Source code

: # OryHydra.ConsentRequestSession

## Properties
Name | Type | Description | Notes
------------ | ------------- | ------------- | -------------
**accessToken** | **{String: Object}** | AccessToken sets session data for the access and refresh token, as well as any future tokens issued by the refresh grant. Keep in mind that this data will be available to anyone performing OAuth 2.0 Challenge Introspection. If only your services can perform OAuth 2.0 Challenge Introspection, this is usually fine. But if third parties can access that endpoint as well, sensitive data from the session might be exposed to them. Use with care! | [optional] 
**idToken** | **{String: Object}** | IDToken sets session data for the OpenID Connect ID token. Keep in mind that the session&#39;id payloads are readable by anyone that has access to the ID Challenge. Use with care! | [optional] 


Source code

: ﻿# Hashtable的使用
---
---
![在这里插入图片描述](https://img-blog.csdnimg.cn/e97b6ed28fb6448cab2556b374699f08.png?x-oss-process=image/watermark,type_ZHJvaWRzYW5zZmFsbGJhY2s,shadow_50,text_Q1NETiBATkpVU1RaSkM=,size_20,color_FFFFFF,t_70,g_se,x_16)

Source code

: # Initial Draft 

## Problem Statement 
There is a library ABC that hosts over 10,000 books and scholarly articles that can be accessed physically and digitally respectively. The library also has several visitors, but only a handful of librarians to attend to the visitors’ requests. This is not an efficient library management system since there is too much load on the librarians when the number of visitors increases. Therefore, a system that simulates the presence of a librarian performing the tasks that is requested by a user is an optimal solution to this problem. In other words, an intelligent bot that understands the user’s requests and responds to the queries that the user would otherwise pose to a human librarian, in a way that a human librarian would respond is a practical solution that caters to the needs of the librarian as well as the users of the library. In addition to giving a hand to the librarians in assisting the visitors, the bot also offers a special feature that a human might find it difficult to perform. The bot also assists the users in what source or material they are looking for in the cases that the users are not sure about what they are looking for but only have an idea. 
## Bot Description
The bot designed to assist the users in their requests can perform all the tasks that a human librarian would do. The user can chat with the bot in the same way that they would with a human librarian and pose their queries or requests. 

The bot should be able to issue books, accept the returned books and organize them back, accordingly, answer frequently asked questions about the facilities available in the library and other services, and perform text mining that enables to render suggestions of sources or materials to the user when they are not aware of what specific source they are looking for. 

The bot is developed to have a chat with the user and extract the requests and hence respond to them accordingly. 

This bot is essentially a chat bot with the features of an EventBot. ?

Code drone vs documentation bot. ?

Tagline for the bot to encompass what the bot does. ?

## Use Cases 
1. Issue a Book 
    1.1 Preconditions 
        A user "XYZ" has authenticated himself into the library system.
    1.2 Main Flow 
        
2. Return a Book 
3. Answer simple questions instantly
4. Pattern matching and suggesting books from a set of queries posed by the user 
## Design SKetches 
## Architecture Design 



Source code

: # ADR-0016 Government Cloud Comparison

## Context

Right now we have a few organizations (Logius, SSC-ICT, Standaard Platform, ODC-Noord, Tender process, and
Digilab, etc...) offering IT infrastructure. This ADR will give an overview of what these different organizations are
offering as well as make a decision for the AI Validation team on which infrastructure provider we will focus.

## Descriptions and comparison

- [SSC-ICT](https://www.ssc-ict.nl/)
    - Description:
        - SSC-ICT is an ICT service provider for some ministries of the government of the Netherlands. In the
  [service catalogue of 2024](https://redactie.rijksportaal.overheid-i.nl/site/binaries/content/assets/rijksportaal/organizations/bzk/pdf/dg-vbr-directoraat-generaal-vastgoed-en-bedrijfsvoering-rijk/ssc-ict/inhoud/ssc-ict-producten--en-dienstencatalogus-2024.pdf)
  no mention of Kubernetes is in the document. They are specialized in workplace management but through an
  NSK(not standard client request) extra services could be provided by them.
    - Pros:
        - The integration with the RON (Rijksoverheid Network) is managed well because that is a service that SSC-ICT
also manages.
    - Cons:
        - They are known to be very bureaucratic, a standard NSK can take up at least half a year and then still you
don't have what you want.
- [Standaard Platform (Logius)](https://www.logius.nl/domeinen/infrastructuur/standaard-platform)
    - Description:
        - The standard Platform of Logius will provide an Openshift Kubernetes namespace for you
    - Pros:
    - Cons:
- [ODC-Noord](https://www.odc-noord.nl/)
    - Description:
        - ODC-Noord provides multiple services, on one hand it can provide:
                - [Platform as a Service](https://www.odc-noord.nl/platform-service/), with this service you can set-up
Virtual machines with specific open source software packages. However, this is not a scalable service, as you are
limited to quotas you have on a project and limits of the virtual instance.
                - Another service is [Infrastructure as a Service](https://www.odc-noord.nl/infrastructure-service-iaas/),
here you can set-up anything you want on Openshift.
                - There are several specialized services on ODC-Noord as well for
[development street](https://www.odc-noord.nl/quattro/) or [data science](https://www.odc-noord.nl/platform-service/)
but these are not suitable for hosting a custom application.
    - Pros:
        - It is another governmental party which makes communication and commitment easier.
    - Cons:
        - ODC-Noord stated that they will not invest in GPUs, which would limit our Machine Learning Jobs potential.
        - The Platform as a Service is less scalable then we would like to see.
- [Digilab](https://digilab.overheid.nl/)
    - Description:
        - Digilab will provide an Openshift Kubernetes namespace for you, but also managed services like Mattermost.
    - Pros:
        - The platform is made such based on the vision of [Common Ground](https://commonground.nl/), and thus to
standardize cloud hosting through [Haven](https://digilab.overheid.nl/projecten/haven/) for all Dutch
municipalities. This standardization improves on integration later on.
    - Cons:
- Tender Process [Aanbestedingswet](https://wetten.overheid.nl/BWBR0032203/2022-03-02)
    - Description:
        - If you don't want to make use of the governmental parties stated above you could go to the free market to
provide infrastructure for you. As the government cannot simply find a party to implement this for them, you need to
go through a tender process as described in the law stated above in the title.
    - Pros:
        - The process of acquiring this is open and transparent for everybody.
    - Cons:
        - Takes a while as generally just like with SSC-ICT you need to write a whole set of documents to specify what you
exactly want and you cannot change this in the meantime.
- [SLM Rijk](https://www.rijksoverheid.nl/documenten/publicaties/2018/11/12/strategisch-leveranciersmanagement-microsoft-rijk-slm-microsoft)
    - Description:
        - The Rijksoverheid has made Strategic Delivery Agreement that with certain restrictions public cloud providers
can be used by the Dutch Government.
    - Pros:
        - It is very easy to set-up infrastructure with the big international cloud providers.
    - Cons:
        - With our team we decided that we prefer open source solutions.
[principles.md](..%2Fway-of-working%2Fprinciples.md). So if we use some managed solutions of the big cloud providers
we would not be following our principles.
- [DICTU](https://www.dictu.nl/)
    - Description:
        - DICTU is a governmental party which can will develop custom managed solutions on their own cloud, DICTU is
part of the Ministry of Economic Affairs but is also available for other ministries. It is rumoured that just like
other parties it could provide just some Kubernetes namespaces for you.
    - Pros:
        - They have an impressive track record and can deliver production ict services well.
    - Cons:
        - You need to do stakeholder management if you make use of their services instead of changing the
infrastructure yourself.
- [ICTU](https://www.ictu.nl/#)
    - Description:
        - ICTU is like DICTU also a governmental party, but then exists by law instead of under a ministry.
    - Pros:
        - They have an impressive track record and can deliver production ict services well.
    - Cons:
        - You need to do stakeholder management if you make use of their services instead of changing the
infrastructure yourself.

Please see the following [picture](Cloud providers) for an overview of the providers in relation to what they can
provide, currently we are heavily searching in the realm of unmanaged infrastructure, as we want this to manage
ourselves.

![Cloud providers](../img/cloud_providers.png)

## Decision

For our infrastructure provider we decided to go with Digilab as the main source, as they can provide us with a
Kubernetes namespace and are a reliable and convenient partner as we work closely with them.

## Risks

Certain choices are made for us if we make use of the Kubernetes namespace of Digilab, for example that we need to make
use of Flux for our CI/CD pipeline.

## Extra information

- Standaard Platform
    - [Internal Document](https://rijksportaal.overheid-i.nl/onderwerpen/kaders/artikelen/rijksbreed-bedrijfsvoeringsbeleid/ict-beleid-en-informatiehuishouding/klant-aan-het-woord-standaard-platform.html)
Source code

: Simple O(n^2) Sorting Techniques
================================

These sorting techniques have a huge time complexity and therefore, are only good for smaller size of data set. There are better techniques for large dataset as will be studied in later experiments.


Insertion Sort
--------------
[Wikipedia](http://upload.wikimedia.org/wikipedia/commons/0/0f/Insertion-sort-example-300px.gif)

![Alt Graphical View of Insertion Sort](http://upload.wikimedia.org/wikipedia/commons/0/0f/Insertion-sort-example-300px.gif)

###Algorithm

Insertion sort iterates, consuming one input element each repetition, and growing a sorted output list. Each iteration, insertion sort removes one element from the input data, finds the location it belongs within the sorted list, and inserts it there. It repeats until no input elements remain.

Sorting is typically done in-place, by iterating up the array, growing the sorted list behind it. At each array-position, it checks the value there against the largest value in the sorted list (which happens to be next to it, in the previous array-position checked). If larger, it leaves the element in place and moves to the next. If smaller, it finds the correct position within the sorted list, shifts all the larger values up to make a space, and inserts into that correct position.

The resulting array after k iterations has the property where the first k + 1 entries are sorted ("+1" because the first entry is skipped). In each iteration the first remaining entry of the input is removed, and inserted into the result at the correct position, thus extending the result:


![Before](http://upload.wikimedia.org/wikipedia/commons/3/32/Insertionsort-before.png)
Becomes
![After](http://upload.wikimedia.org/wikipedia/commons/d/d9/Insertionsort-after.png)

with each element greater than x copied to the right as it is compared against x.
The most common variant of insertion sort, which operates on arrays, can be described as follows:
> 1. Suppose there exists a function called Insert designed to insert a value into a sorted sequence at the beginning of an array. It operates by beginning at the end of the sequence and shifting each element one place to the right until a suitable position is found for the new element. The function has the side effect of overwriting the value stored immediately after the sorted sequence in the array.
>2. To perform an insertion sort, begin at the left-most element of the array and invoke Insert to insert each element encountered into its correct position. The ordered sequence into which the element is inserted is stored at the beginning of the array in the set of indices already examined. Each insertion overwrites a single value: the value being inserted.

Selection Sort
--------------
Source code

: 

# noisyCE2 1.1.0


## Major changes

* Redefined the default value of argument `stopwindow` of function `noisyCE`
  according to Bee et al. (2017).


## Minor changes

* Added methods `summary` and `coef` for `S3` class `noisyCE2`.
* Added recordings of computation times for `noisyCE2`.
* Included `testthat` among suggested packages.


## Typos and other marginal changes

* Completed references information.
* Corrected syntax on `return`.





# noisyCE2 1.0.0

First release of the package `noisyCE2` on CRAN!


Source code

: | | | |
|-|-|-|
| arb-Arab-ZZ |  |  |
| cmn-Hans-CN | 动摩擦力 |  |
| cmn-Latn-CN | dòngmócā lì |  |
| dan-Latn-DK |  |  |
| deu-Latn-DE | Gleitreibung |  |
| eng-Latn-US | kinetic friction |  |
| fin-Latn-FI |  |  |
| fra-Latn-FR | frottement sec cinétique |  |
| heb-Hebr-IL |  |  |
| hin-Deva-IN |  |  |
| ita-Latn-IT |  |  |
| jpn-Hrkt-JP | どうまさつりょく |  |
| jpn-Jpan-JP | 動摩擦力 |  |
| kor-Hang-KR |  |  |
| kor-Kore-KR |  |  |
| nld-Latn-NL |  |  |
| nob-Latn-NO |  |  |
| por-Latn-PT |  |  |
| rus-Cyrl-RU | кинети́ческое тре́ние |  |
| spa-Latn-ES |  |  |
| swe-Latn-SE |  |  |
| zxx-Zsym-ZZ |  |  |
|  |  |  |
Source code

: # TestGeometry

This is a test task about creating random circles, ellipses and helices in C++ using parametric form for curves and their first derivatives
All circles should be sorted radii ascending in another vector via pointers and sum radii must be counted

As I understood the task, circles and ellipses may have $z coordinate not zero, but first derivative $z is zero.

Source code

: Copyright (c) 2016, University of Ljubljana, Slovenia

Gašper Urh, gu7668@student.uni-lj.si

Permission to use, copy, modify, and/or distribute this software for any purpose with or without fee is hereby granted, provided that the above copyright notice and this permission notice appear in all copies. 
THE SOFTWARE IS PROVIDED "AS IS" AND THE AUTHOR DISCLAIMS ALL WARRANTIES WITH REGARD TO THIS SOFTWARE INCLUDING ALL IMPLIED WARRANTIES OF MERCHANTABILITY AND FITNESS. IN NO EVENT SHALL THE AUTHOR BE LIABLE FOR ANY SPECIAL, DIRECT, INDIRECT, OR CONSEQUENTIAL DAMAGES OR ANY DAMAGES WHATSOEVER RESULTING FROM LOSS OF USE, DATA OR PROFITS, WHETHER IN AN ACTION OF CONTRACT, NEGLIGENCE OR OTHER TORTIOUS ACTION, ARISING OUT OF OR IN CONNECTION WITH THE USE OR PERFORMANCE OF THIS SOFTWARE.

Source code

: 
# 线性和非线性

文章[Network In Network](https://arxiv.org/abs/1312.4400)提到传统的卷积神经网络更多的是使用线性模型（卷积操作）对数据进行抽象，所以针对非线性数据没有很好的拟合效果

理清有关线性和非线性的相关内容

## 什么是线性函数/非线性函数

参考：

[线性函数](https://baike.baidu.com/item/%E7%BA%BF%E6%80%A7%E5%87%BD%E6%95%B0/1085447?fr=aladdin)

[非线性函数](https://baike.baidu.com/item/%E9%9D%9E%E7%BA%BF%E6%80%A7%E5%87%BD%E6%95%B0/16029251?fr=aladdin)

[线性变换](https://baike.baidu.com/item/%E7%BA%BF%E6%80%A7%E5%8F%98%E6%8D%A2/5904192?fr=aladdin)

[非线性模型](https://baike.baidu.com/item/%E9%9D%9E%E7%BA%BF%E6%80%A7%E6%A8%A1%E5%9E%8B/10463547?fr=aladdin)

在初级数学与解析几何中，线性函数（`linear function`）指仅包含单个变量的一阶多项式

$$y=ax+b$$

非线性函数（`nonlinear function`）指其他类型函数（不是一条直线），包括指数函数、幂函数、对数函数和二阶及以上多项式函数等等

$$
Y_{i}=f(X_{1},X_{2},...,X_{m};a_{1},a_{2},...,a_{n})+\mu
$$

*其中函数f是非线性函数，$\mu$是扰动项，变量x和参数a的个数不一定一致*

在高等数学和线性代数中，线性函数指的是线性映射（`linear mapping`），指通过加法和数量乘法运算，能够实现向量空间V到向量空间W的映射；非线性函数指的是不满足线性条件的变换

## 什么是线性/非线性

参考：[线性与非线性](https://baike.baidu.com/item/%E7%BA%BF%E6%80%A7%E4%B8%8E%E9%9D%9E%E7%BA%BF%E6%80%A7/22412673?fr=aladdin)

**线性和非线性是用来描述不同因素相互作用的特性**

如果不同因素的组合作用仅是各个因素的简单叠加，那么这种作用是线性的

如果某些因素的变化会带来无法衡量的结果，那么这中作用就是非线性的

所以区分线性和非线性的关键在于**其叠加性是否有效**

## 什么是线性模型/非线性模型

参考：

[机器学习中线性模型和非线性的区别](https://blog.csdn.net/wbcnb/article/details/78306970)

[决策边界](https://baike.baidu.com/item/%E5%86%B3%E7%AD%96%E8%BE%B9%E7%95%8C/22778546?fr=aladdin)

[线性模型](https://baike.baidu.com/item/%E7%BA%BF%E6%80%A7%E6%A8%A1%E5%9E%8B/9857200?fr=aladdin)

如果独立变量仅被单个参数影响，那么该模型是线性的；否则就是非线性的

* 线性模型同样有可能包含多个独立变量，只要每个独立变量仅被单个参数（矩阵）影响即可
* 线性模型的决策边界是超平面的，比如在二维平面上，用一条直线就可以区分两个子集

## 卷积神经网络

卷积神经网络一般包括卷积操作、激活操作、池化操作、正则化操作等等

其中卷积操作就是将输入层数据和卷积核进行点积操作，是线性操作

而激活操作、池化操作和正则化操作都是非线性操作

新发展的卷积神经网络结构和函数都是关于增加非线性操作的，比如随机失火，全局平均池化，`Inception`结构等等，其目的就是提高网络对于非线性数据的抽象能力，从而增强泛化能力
══════
→ **Work instructions**:
What you give back must match the material exactly, beginning with its first line and ending with the line holding "them. Use with care! | [optional]".

→ **Result of the task**:
Source code

: # OryHydra.ConsentRequestSession

## Properties
Name | Type | Description | Notes
------------ | ------------- | ------------- | -------------
**accessToken** | **{String: Object}** | AccessToken sets session data for the access and refresh token, as well as any future tokens issued by the refresh grant. Keep in mind that this data will be available to anyone performing OAuth 2.0 Challenge Introspection. If only your services can perform OAuth 2.0 Challenge Introspection, this is usually fine. But if third parties can access that endpoint as well, sensitive data from the session might be exposed to them. Use with care! | [optional] 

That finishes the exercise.